Stored dataset items:

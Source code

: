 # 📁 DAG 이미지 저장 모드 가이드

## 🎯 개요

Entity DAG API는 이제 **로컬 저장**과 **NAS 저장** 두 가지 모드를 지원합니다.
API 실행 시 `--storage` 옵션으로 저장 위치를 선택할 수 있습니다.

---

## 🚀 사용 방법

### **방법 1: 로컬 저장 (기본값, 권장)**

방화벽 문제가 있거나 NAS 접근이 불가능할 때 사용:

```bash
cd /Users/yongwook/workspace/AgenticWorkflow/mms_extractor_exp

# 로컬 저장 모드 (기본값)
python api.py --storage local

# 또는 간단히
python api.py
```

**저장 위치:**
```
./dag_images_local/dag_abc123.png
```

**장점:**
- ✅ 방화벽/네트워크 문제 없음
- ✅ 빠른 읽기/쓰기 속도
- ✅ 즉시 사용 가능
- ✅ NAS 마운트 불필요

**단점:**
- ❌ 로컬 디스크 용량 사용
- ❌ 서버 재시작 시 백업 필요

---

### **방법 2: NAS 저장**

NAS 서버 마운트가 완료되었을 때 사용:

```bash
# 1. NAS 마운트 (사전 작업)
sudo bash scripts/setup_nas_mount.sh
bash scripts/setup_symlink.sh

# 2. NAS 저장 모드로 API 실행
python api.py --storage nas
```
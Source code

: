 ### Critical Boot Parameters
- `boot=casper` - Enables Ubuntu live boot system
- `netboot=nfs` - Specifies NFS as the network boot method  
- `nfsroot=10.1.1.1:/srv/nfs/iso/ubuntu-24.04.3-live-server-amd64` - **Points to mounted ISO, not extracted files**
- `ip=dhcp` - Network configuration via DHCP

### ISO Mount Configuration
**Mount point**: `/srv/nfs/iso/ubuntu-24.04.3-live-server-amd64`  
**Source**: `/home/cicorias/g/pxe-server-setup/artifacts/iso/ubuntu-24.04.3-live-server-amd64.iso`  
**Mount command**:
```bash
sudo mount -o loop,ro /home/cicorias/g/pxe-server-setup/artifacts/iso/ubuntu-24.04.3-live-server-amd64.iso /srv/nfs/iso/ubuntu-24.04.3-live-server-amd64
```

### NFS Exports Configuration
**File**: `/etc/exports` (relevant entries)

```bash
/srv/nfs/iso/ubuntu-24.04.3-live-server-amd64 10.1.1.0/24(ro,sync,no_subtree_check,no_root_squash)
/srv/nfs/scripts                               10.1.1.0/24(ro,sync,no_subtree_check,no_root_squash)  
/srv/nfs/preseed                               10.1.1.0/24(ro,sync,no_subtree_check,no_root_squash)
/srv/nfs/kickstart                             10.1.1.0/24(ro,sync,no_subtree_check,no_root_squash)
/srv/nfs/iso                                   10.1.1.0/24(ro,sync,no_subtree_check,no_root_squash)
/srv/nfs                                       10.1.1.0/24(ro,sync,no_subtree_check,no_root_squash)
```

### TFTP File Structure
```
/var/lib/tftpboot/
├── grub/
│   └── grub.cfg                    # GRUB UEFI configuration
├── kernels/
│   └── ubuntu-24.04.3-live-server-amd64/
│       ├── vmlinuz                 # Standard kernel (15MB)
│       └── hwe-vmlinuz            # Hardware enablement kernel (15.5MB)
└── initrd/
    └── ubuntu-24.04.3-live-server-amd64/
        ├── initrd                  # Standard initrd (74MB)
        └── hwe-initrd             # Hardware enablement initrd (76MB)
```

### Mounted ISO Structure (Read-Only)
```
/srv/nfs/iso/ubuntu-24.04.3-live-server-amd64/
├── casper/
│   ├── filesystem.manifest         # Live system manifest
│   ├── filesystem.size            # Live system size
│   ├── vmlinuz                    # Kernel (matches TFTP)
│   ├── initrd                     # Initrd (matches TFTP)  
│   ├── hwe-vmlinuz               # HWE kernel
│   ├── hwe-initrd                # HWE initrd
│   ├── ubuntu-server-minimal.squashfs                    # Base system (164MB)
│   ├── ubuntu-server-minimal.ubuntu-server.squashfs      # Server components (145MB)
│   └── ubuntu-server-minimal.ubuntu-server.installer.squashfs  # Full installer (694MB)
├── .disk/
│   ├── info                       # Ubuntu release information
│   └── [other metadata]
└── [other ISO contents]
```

EXERCISE PROMPT:
Please report all lines in the entries where "casper" appears.

WRITTEN SOLUTION:
- `boot=casper` - Enables Ubuntu live boot system
├── casper/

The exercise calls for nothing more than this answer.